Trust the compiler - sure - but we can't change the whole program by using -ffast-math, unfortunately, so that particular one is out.
I really dislike the complexity of modern C++ language specs, but does it obscure much detail about FP ops?
TL;DR:
A vast majority of the programmers I've worked with don't understand the nuances of FP in general, nor the various extents of IEEE-754 support in different programming languages.
So for important numerical programming, I think clarity regarding the FP operations being performed can be crucial. I'm just unclear if modern C++ is a significant factor for that.
I like the Rust approach of adding operations like `algebraic_add` instead of supporting a compiler flag. This avoids undefined behaviour and keeps the complications from optimizations localized to code using these.
https://doc.rust-lang.org/std/primitive.f32.html#algebraic-o...
> Algebraic operators of the form a.algebraic_*(b) allow the compiler to optimize floating point operations using all the usual algebraic properties of real numbers – despite the fact that those properties do not hold on floating point numbers. This can give a great performance boost since it may unlock vectorization.

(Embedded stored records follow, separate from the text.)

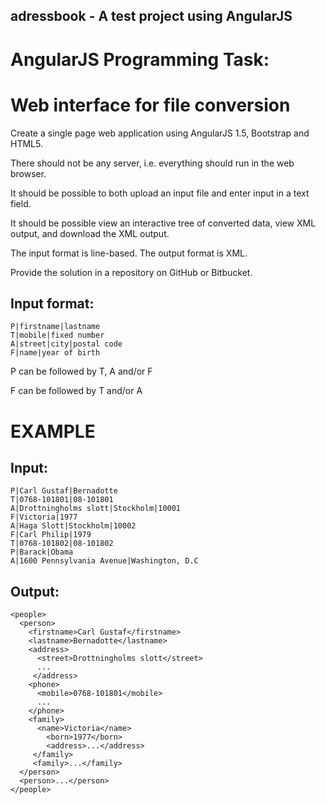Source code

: ## adressbook - A test project using AngularJS

# AngularJS Programming Task: 
# Web interface for file conversion

Create a single page web application using AngularJS 1.5, Bootstrap and HTML5. 

There should not be any server, i.e. everything should run in the web browser.

It should be possible to both upload an input file and enter input in a text field.

It should be possible view an interactive tree of converted data, view XML output, and download the XML output.

The input format is line-based. The output format is XML.

Provide the solution in a repository on GitHub or Bitbucket.

## Input format:

	P|firstname|lastname
	T|mobile|fixed number
	A|street|city|postal code
	F|name|year of birth

P can be followed by T, A and/or F

F can be followed by T and/or A


# EXAMPLE

## Input:

	P|Carl Gustaf|Bernadotte
	T|0768-101801|08-101801
	A|Drottningholms slott|Stockholm|10001
	F|Victoria|1977
	A|Haga Slott|Stockholm|10002
	F|Carl Philip|1979
	T|0768-101802|08-101802
	P|Barack|Obama
	A|1600 Pennsylvania Avenue|Washington, D.C

## Output:

	<people>
	  <person>
	    <firstname>Carl Gustaf</firstname>
	    <lastname>Bernadotte</lastname>
	    <address>
	      <street>Drottningholms slott</street>
	      ...
	     </address>
	    <phone>
	      <mobile>0768-101801</mobile>
	      ...
	    </phone>
	    <family>
	      <name>Victoria</name>
	        <born>1977</born>
	        <address>...</address>
	     </family>
	     <family>...</family>
	  </person>
	  <person>...</person>
	</people>
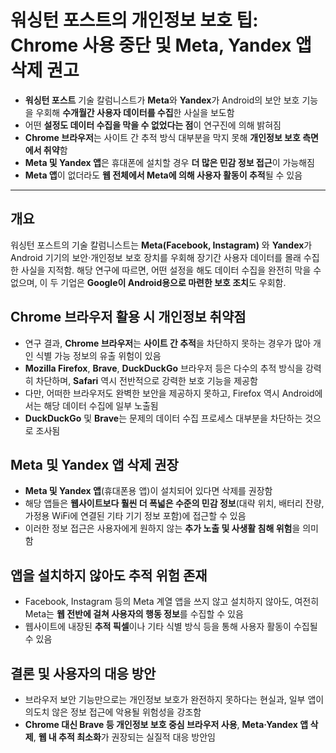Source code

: # 워싱턴 포스트의 개인정보 보호 팁: Chrome 사용 중단 및 Meta, Yandex 앱 삭제 권고


* **워싱턴 포스트** 기술 칼럼니스트가 **Meta**와 **Yandex**가 Android의 보안 보호 기능을 우회해 **수개월간 사용자 데이터를 수집**한 사실을 보도함
* 어떤 **설정도 데이터 수집을 막을 수 없었다는 점**이 연구진에 의해 밝혀짐
* **Chrome 브라우저**는 사이트 간 추적 방식 대부분을 막지 못해 **개인정보 보호 측면에서 취약**함
* **Meta 및 Yandex 앱**은 휴대폰에 설치할 경우 **더 많은 민감 정보 접근**이 가능해짐
* **Meta 앱**이 없더라도 **웹 전체에서 Meta에 의해 사용자 활동이 추적**될 수 있음

---

개요
--

워싱턴 포스트의 기술 칼럼니스트는 **Meta(Facebook, Instagram)** 와 **Yandex**가 Android 기기의 보안·개인정보 보호 장치를 우회해 장기간 사용자 데이터를 몰래 수집한 사실을 지적함. 해당 연구에 따르면, 어떤 설정을 해도 데이터 수집을 완전히 막을 수 없으며, 이 두 기업은 **Google이 Android용으로 마련한 보호 조치**도 우회함.

Chrome 브라우저 활용 시 개인정보 취약점
-------------------------

* 연구 결과, **Chrome 브라우저**는 **사이트 간 추적**을 차단하지 못하는 경우가 많아 개인 식별 가능 정보의 유출 위험이 있음
* **Mozilla Firefox**, **Brave**, **DuckDuckGo** 브라우저 등은 다수의 추적 방식을 강력히 차단하며, **Safari** 역시 전반적으로 강력한 보호 기능을 제공함
* 다만, 어떠한 브라우저도 완벽한 보안을 제공하지 못하고, Firefox 역시 Android에서는 해당 데이터 수집에 일부 노출됨
* **DuckDuckGo** 및 **Brave**는 문제의 데이터 수집 프로세스 대부분을 차단하는 것으로 조사됨

Meta 및 Yandex 앱 삭제 권장
---------------------

* **Meta 및 Yandex 앱**(휴대폰용 앱)이 설치되어 있다면 삭제를 권장함
* 해당 앱들은 **웹사이트보다 훨씬 더 폭넓은 수준의 민감 정보**(대략 위치, 배터리 잔량, 가정용 WiFi에 연결된 기타 기기 정보 포함)에 접근할 수 있음
* 이러한 정보 접근은 사용자에게 원하지 않는 **추가 노출 및 사생활 침해 위험**을 의미함

앱을 설치하지 않아도 추적 위험 존재
--------------------

* Facebook, Instagram 등의 Meta 계열 앱을 쓰지 않고 설치하지 않아도, 여전히 Meta는 **웹 전반에 걸쳐 사용자의 행동 정보**를 수집할 수 있음
* 웹사이트에 내장된 **추적 픽셀**이나 기타 식별 방식 등을 통해 사용자 활동이 수집될 수 있음

결론 및 사용자의 대응 방안
---------------

* 브라우저 보안 기능만으로는 개인정보 보호가 완전하지 못하다는 현실과, 일부 앱이 의도치 않은 정보 접근에 악용될 위험성을 강조함
* **Chrome 대신 Brave 등 개인정보 보호 중심 브라우저 사용**, **Meta·Yandex 앱 삭제**, **웹 내 추적 최소화**가 권장되는 실질적 대응 방안임

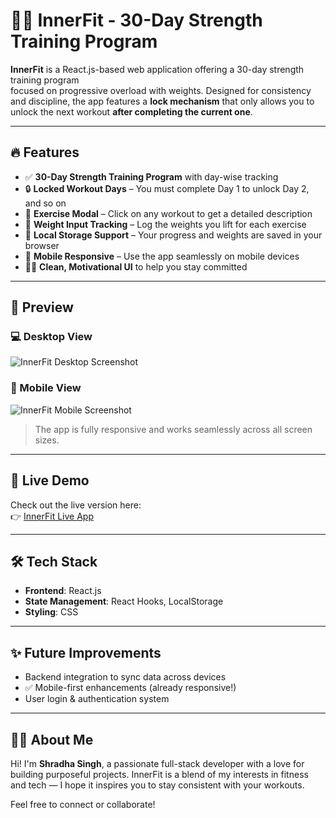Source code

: # 🏋️‍♀️ InnerFit - 30-Day Strength Training Program

**InnerFit** is a React.js-based web application offering a 30-day strength training program  
focused on progressive overload with weights. Designed for consistency and discipline, the app features a **lock mechanism** that only allows you to unlock the next workout **after completing the current one**.

---

## 🔥 Features

- ✅ **30-Day Strength Training Program** with day-wise tracking  
- 🔒 **Locked Workout Days** – You must complete Day 1 to unlock Day 2, and so on  
- 🧠 **Exercise Modal** – Click on any workout to get a detailed description  
- 💪 **Weight Input Tracking** – Log the weights you lift for each exercise  
- 💾 **Local Storage Support** – Your progress and weights are saved in your browser  
- 📱 **Mobile Responsive** – Use the app seamlessly on mobile devices  
- 🧘‍♀️ **Clean, Motivational UI** to help you stay committed

---

## 📸 Preview

### 💻 Desktop View
![InnerFit Desktop Screenshot](public/screenshots/Desktop.png)

### 📱 Mobile View
![InnerFit Mobile Screenshot](public/screenshots/Mobile.png)

> The app is fully responsive and works seamlessly across all screen sizes.

---

## 🚀 Live Demo
Check out the live version here:  
👉 [InnerFit Live App](https://your-deployment-link.com)

---

## 🛠️ Tech Stack

- **Frontend**: React.js  
- **State Management**: React Hooks, LocalStorage  
- **Styling**: CSS

---

## ✨ Future Improvements

- Backend integration to sync data across devices  
- ✅ Mobile-first enhancements (already responsive!)  
- User login & authentication system  

---

## 👩‍💻 About Me

Hi! I'm **Shradha Singh**, a passionate full-stack developer with a love for building purposeful projects. InnerFit is a blend of my interests in fitness and tech — I hope it inspires you to stay consistent with your workouts.

Feel free to connect or collaborate!

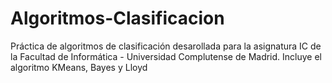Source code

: # Algoritmos-Clasificacion
Práctica de algoritmos de clasificación desarollada para la asignatura IC de la Facultad de Informática - Universidad Complutense de Madrid.
Incluye el algoritmo KMeans, Bayes y Lloyd
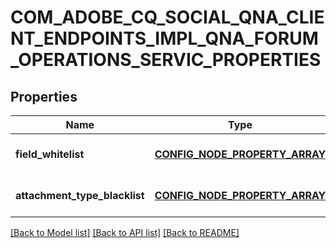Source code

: # COM_ADOBE_CQ_SOCIAL_QNA_CLIENT_ENDPOINTS_IMPL_QNA_FORUM_OPERATIONS_SERVIC_PROPERTIES

## Properties
Name | Type | Description | Notes
------------ | ------------- | ------------- | -------------
**field_whitelist** | [**CONFIG_NODE_PROPERTY_ARRAY**](configNodePropertyArray.md) |  | [optional] [default to null]
**attachment_type_blacklist** | [**CONFIG_NODE_PROPERTY_ARRAY**](configNodePropertyArray.md) |  | [optional] [default to null]

[[Back to Model list]](../README.md#documentation-for-models) [[Back to API list]](../README.md#documentation-for-api-endpoints) [[Back to README]](../README.md)


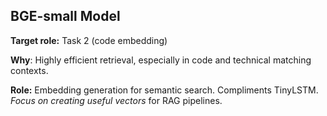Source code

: <!-- Source: Docs/BGE_SMALL_MODEL_INFO.md -->
## BGE-small Model

**Target role:** Task 2 (code embedding)

**Why**: Highly efficient retrieval, especially in code and technical matching contexts.

**Role:** Embedding generation for semantic search. Compliments TinyLSTM. *Focus on creating useful vectors* for RAG pipelines.
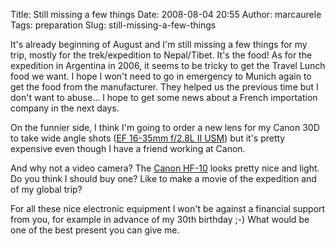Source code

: Title: Still missing a few things
Date: 2008-08-04 20:55
Author: marcaurele
Tags: preparation
Slug: still-missing-a-few-things

It's already beginning of August and I'm still missing a few things for
my trip, mostly for the trek/expedition to Nepal/Tibet. It's the food!
As for the expedition in Argentina in 2006, it seems to be tricky to get
the Travel Lunch food we want. I hope I won't need to go in emergency to
Munich again to get the food from the manufacturer. They helped us the
previous time but I don't want to abuse... I hope to get some news about
a French importation company in the next days.

On the funnier side, I think I'm going to order a new lens for my Canon
30D to take wide angle shots ([EF 16-35mm f/2.8L II USM][]) but it's
pretty expensive even though I have a friend working at Canon.  

And why not a video camera? The [Canon HF-10][] looks pretty nice and
light. Do you think I should buy one? Like to make a movie of the
expedition and of my global trip?

For all these nice electronic equipment I won't be against a financial
support from you, for example in advance of my 30th birthday ;-) What
would be one of the best present you can give me.

  [EF 16-35mm f/2.8L II USM]: http://fr.canon.ch/For_Home/Product_Finder/Cameras/EF_Lenses/Zoom_Lenses/EF_1635mm_f28L_II_USM/index.asp
  [Canon HF-10]: http://fr.canon.ch/For_Home/Product_Finder/Camcorders/High_Definition_HD/HF10/index.asp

> The exact set of optimizations is unspecified but typically allows combining operations, rearranging series of operations based on mathematical properties, converting between division and reciprocal multiplication, and disregarding the sign of zero. This means that the results of elementary operations may have undefined precision, and “non-mathematical” values such as NaN, +/-Inf, or -0.0 may behave in unexpected ways, but these operations will never cause undefined behavior.
> Because of the unpredictable nature of compiler optimizations, the same inputs may produce different results even within a single program run. Unsafe code must not rely on any property of the return value for soundness. However, implementations will generally do their best to pick a reasonable tradeoff between performance and accuracy of the result.